== THE PROBLEM ==
Set every entry down again exactly, excluding any pictures.

· · · · · · ·

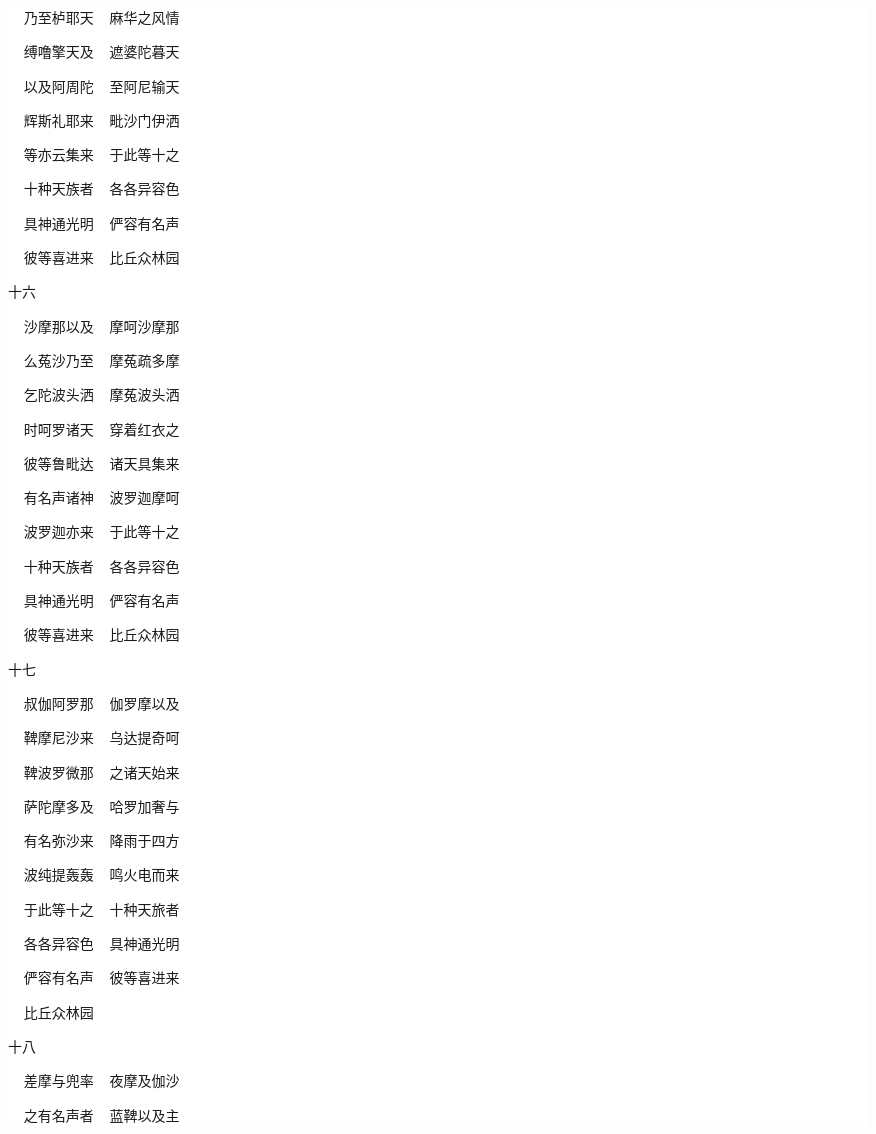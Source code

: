 &nbsp;&nbsp;&nbsp;&nbsp;乃至栌耶天&nbsp;&nbsp;&nbsp;&nbsp;麻华之风情

&nbsp;&nbsp;&nbsp;&nbsp;缚噜擎天及&nbsp;&nbsp;&nbsp;&nbsp;遮婆陀暮天

&nbsp;&nbsp;&nbsp;&nbsp;以及阿周陀&nbsp;&nbsp;&nbsp;&nbsp;至阿尼输天

&nbsp;&nbsp;&nbsp;&nbsp;辉斯礼耶来&nbsp;&nbsp;&nbsp;&nbsp;毗沙门伊洒

&nbsp;&nbsp;&nbsp;&nbsp;等亦云集来&nbsp;&nbsp;&nbsp;&nbsp;于此等十之

&nbsp;&nbsp;&nbsp;&nbsp;十种天族者&nbsp;&nbsp;&nbsp;&nbsp;各各异容色

&nbsp;&nbsp;&nbsp;&nbsp;具神通光明&nbsp;&nbsp;&nbsp;&nbsp;俨容有名声

&nbsp;&nbsp;&nbsp;&nbsp;彼等喜进来&nbsp;&nbsp;&nbsp;&nbsp;比丘众林园

十六

&nbsp;&nbsp;&nbsp;&nbsp;沙摩那以及&nbsp;&nbsp;&nbsp;&nbsp;摩呵沙摩那

&nbsp;&nbsp;&nbsp;&nbsp;么菟沙乃至&nbsp;&nbsp;&nbsp;&nbsp;摩菟疏多摩

&nbsp;&nbsp;&nbsp;&nbsp;乞陀波头洒&nbsp;&nbsp;&nbsp;&nbsp;摩菟波头洒

&nbsp;&nbsp;&nbsp;&nbsp;时呵罗诸天&nbsp;&nbsp;&nbsp;&nbsp;穿着红衣之

&nbsp;&nbsp;&nbsp;&nbsp;彼等鲁毗达&nbsp;&nbsp;&nbsp;&nbsp;诸天具集来

&nbsp;&nbsp;&nbsp;&nbsp;有名声诸神&nbsp;&nbsp;&nbsp;&nbsp;波罗迦摩呵

&nbsp;&nbsp;&nbsp;&nbsp;波罗迦亦来&nbsp;&nbsp;&nbsp;&nbsp;于此等十之

&nbsp;&nbsp;&nbsp;&nbsp;十种天族者&nbsp;&nbsp;&nbsp;&nbsp;各各异容色

&nbsp;&nbsp;&nbsp;&nbsp;具神通光明&nbsp;&nbsp;&nbsp;&nbsp;俨容有名声

&nbsp;&nbsp;&nbsp;&nbsp;彼等喜进来&nbsp;&nbsp;&nbsp;&nbsp;比丘众林园

十七

&nbsp;&nbsp;&nbsp;&nbsp;叔伽阿罗那&nbsp;&nbsp;&nbsp;&nbsp;伽罗摩以及

&nbsp;&nbsp;&nbsp;&nbsp;鞞摩尼沙来&nbsp;&nbsp;&nbsp;&nbsp;乌达提奇呵

&nbsp;&nbsp;&nbsp;&nbsp;鞞波罗微那&nbsp;&nbsp;&nbsp;&nbsp;之诸天始来

&nbsp;&nbsp;&nbsp;&nbsp;萨陀摩多及&nbsp;&nbsp;&nbsp;&nbsp;哈罗加奢与

&nbsp;&nbsp;&nbsp;&nbsp;有名弥沙来&nbsp;&nbsp;&nbsp;&nbsp;降雨于四方

&nbsp;&nbsp;&nbsp;&nbsp;波纯提轰轰&nbsp;&nbsp;&nbsp;&nbsp;鸣火电而来

&nbsp;&nbsp;&nbsp;&nbsp;于此等十之&nbsp;&nbsp;&nbsp;&nbsp;十种天旅者

&nbsp;&nbsp;&nbsp;&nbsp;各各异容色&nbsp;&nbsp;&nbsp;&nbsp;具神通光明

&nbsp;&nbsp;&nbsp;&nbsp;俨容有名声&nbsp;&nbsp;&nbsp;&nbsp;彼等喜进来

&nbsp;&nbsp;&nbsp;&nbsp;比丘众林园

十八

&nbsp;&nbsp;&nbsp;&nbsp;差摩与兜率&nbsp;&nbsp;&nbsp;&nbsp;夜摩及伽沙

&nbsp;&nbsp;&nbsp;&nbsp;之有名声者&nbsp;&nbsp;&nbsp;&nbsp;蓝鞞以及主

· · · · · · ·

== REPLY ==
Source code

: &nbsp;&nbsp;&nbsp;&nbsp;乃至栌耶天&nbsp;&nbsp;&nbsp;&nbsp;麻华之风情

&nbsp;&nbsp;&nbsp;&nbsp;缚噜擎天及&nbsp;&nbsp;&nbsp;&nbsp;遮婆陀暮天

&nbsp;&nbsp;&nbsp;&nbsp;以及阿周陀&nbsp;&nbsp;&nbsp;&nbsp;至阿尼输天

&nbsp;&nbsp;&nbsp;&nbsp;辉斯礼耶来&nbsp;&nbsp;&nbsp;&nbsp;毗沙门伊洒

&nbsp;&nbsp;&nbsp;&nbsp;等亦云集来&nbsp;&nbsp;&nbsp;&nbsp;于此等十之

&nbsp;&nbsp;&nbsp;&nbsp;十种天族者&nbsp;&nbsp;&nbsp;&nbsp;各各异容色

&nbsp;&nbsp;&nbsp;&nbsp;具神通光明&nbsp;&nbsp;&nbsp;&nbsp;俨容有名声

&nbsp;&nbsp;&nbsp;&nbsp;彼等喜进来&nbsp;&nbsp;&nbsp;&nbsp;比丘众林园

十六

&nbsp;&nbsp;&nbsp;&nbsp;沙摩那以及&nbsp;&nbsp;&nbsp;&nbsp;摩呵沙摩那

&nbsp;&nbsp;&nbsp;&nbsp;么菟沙乃至&nbsp;&nbsp;&nbsp;&nbsp;摩菟疏多摩

&nbsp;&nbsp;&nbsp;&nbsp;乞陀波头洒&nbsp;&nbsp;&nbsp;&nbsp;摩菟波头洒

&nbsp;&nbsp;&nbsp;&nbsp;时呵罗诸天&nbsp;&nbsp;&nbsp;&nbsp;穿着红衣之

&nbsp;&nbsp;&nbsp;&nbsp;彼等鲁毗达&nbsp;&nbsp;&nbsp;&nbsp;诸天具集来

&nbsp;&nbsp;&nbsp;&nbsp;有名声诸神&nbsp;&nbsp;&nbsp;&nbsp;波罗迦摩呵

&nbsp;&nbsp;&nbsp;&nbsp;波罗迦亦来&nbsp;&nbsp;&nbsp;&nbsp;于此等十之

&nbsp;&nbsp;&nbsp;&nbsp;十种天族者&nbsp;&nbsp;&nbsp;&nbsp;各各异容色

&nbsp;&nbsp;&nbsp;&nbsp;具神通光明&nbsp;&nbsp;&nbsp;&nbsp;俨容有名声

&nbsp;&nbsp;&nbsp;&nbsp;彼等喜进来&nbsp;&nbsp;&nbsp;&nbsp;比丘众林园

十七

&nbsp;&nbsp;&nbsp;&nbsp;叔伽阿罗那&nbsp;&nbsp;&nbsp;&nbsp;伽罗摩以及

&nbsp;&nbsp;&nbsp;&nbsp;鞞摩尼沙来&nbsp;&nbsp;&nbsp;&nbsp;乌达提奇呵

&nbsp;&nbsp;&nbsp;&nbsp;鞞波罗微那&nbsp;&nbsp;&nbsp;&nbsp;之诸天始来

&nbsp;&nbsp;&nbsp;&nbsp;萨陀摩多及&nbsp;&nbsp;&nbsp;&nbsp;哈罗加奢与

&nbsp;&nbsp;&nbsp;&nbsp;有名弥沙来&nbsp;&nbsp;&nbsp;&nbsp;降雨于四方

&nbsp;&nbsp;&nbsp;&nbsp;波纯提轰轰&nbsp;&nbsp;&nbsp;&nbsp;鸣火电而来

&nbsp;&nbsp;&nbsp;&nbsp;于此等十之&nbsp;&nbsp;&nbsp;&nbsp;十种天旅者

&nbsp;&nbsp;&nbsp;&nbsp;各各异容色&nbsp;&nbsp;&nbsp;&nbsp;具神通光明

&nbsp;&nbsp;&nbsp;&nbsp;俨容有名声&nbsp;&nbsp;&nbsp;&nbsp;彼等喜进来

&nbsp;&nbsp;&nbsp;&nbsp;比丘众林园

十八

&nbsp;&nbsp;&nbsp;&nbsp;差摩与兜率&nbsp;&nbsp;&nbsp;&nbsp;夜摩及伽沙

&nbsp;&nbsp;&nbsp;&nbsp;之有名声者&nbsp;&nbsp;&nbsp;&nbsp;蓝鞞以及主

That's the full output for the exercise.